Some background : I'm new to understanding docker images and containers and how to write DOCKERFILE. I currently have a Dockerfile which installs all the dependencies that I want through PIP install command and so, it was very simple to build and deploy images. But I currently have a new requirement to use the Dateinfer module and that cannot be installed through the pip install command. The repo has to be first cloned and then has to be installed and I'm having difficulty achieving this through a DOCKERFILE. The current work around I've been following for now is to run the container and install it manually in the directory with all the other dependencies and Committing the changes with dateinfer installed.But this is a very tedious and time consuming process and I want to achieve the same by just mentioning it in the DOCKERFILE along with all my other dependencies.
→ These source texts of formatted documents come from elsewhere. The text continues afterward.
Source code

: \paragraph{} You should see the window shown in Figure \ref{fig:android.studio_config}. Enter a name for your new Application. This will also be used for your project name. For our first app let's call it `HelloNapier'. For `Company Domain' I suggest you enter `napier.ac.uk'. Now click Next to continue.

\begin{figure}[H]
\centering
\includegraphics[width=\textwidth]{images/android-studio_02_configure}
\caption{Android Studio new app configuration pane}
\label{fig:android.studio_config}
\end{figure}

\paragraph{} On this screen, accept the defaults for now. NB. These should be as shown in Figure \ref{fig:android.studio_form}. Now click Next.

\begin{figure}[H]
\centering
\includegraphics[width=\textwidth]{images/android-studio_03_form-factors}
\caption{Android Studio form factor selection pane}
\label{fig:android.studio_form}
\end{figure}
This is what my Dockerfile looks like:
FROM ubuntu:20.04
RUN apt update
RUN apt upgrade -y
RUN apt-get install -y python3
RUN apt-get install -y python3-pip
RUN DEBIAN_FRONTEND=noninteractive TZ=Etc/UTC apt-get -y install tzdata
RUN apt-get install -y libenchant1c2a
RUN apt install git -y
RUN pip3 install argparse
RUN pip3 install boto3
RUN pip3 install numpy==1.19.1
RUN pip3 install scipy
RUN pip3 install pandas
RUN pip3 install scikit-learn
RUN pip3 install matplotlib
RUN pip3 install plotly
RUN pip3 install kaleido
RUN pip3 install fpdf
RUN pip3 install regex
RUN pip3 install pyenchant
RUN pip3 install openpyxl
ADD core.py /
ENTRYPOINT [ "/usr/bin/python3.8", "/core.py”]
So when I try to install Dateinfer like this:
RUN git clone https://github.com/nedap/dateinfer.git
RUN cd dateinfer
RUN pip3 install .
It throws the following error : ERROR: Directory '.' is not installable. Neither 'setup.py' nor 'pyproject.toml' found. The command '/bin/sh -c pip3 install .' returned a non-zero code: 1
How do I solve this?
CodePudding user response:
Each RUN
directive in a Dockerfile
runs in its own subshell. If you write something like this:
RUN cd dateinfer
That is a no-op: it starts a new shell, changes directory, and then the shell exits. When the next RUN
command executes, you're back in the /
directory.
The easiest way of resolving this is to include your commands in a single RUN
statement:
RUN git clone https://github.com/nedap/dateinfer.git && \
cd dateinfer && \
pip3 install .
In fact, you would benefit from doing this with your other pip install
commands as well; rather than a bunch of individual RUN
commands, consider instead:
RUN pip3 install \
argparse \
boto3 \
numpy==1.19.1 \
scipy \
pandas \
scikit-learn \
matplotlib \
plotly \
kaleido \
fpdf \
regex \
pyenchant \
openpyxl
That will generally be faster because pip
only needs to resolve
dependencies once.
Rather than specifying all the packages individually on the command
line, you could also put them into a requirements.txt
file, and then
use pip install -r requirements.txt
.